On the large datasets, SHIPS and PCAclust estimated fewer clusters than on the small datasets. SHIPS estimated 5 clusters and PCAclust 7 clusters. These differences resulted in SHIPS identifying a structure very close to that estimated by Admixture (Rand index of 0.89) while PCAclust's clustering was less in agreement with Admixture (Rand index of 0.25). On the other hand, PCAclust was closer to the population labels partition than SHIPS. One has to note that when setting the number of clusters manually, SHIPS and PCAclust estimated the same structure than on the small datasets. These different behaviors of the methods are therefore due to the size of the dataset that influenced the estimations of the number of clusters.
The analysis of the real datasets pointed out that compared to the population labels as reference partitions, SHIPS was the most efficient method to uncover the population structures followed by PCAclust. Even though SHIPS produces discrete clusterings, this novel algorithm reached the most important agreement with the clusterings estimated by widely used methods such as Admixture.
Discussion
We have proposed in this paper a novel clustering approach to infer the genetic structure of populations from SNPs data. SHIPS is based on a divisive hierarchical clustering procedure and a pruning strategy followed by the use of the gap statistic to estimate the final number of clusters K.

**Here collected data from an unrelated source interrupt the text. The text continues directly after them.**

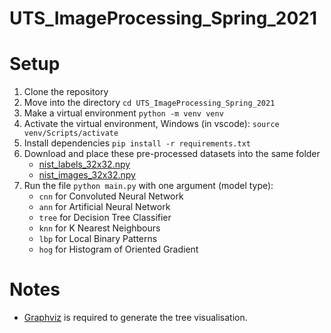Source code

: # UTS_ImageProcessing_Spring_2021

# Setup
1. Clone the repository
2. Move into the directory `cd UTS_ImageProcessing_Spring_2021`
3. Make a virtual environment `python -m venv venv`
4. Activate the virtual environment, Windows (in vscode): `source venv/Scripts/activate`
5. Install dependencies `pip install -r requirements.txt`
6. Download and place these pre-processed datasets into the same folder
    - [nist_labels_32x32.npy](https://drive.google.com/file/d/1IShRUWZBsqUVaXeCvRtw-vaygkl-fS4u/view?usp=sharing)
    - [nist_images_32x32.npy](https://drive.google.com/file/d/1G0I4A44psw2PsP_zzQBYikSoFSEmjz4f/view?usp=sharing)
7. Run the file `python main.py` with one argument (model type):
    - `cnn` for Convoluted Neural Network
    - `ann` for Artificial Neural Network
    - `tree` for Decision Tree Classifier
    - `knn` for K Nearest Neighbours
    - `lbp` for Local Binary Patterns
    - `hog` for Histogram of Oriented Gradient

# Notes
- [Graphviz](https://graphviz.org/download/) is required to generate the tree visualisation.

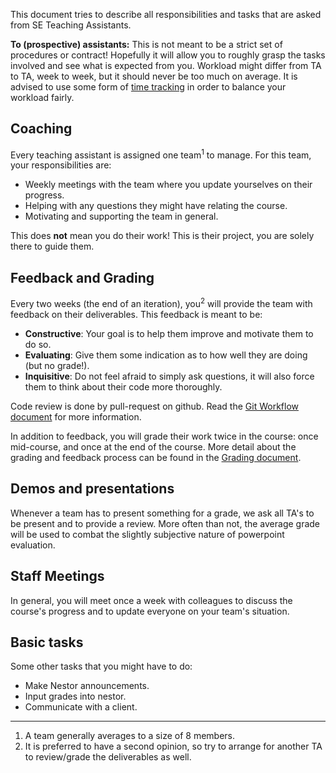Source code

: This document tries to describe all responsibilities and tasks that are asked from SE Teaching Assistants.

**To (prospective) assistants:**
This is not meant to be a strict set of procedures or contract! 
Hopefully it will allow you to roughly grasp the tasks involved and see what is expected from you.
Workload might differ from TA to TA, week to week, but it should never be too much on average.
It is advised to use some form of [time tracking](https://toggl.com) 
in order to balance your workload fairly.

## Coaching
Every teaching assistant is assigned one team<sup>1</sup> to manage. For this team, your responsibilities are:
- Weekly meetings with the team where you update yourselves on their progress.
- Helping with any questions they might have relating the course.
- Motivating and supporting the team in general.

This does **not** mean you do their work! This is their project, you are solely there to guide them.

## Feedback and Grading
Every two weeks (the end of an iteration), you<sup>2</sup> will provide the team with feedback on their deliverables.
This feedback is meant to be:
- **Constructive**: Your goal is to help them improve and motivate them to do so.
- **Evaluating**: Give them some indication as to how well they are doing (but no grade!).
- **Inquisitive**: Do not feel afraid to simply ask questions, it will also force them to think about their code more thoroughly.

Code review is done by pull-request on github. Read the [Git Workflow document](/Git%20Workflow.md) for more information.

In addition to feedback, you will grade their work twice in the course: once mid-course, and once at the end of the course.
More detail about the grading and feedback process can be found in the [Grading document](/evaluation/Grading.md).

## Demos and presentations
Whenever a team has to present something for a grade, we ask all TA's to be present and to provide a review.
More often than not, the average grade will be used to combat the slightly subjective nature of powerpoint evaluation.

## Staff Meetings
In general, you will meet once a week with colleagues to discuss the course's progress 
and to update everyone on your team's situation.

## Basic tasks
Some other tasks that you might have to do:
- Make Nestor announcements.
- Input grades into nestor.
- Communicate with a client.

<hr />

1. A team generally averages to a size of 8 members.
2. It is preferred to have a second opinion, so try to arrange for another TA to review/grade the deliverables as well.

SHIPS has proven to be an accurate and precise method to estimate both relevant optimal numbers of clusters as well as for producing assignments consistent with the reference partitions of the data considered. In the simulated datasets, K was always correctly estimated and only few individuals were mis-assigned. The structures identified for the admixed dataset (K = 3), the HapMap (K = 9) and the Pan-Asian (K = 10) datasets were remarkably close to the population labels or the partitions estimated by the program Admixture.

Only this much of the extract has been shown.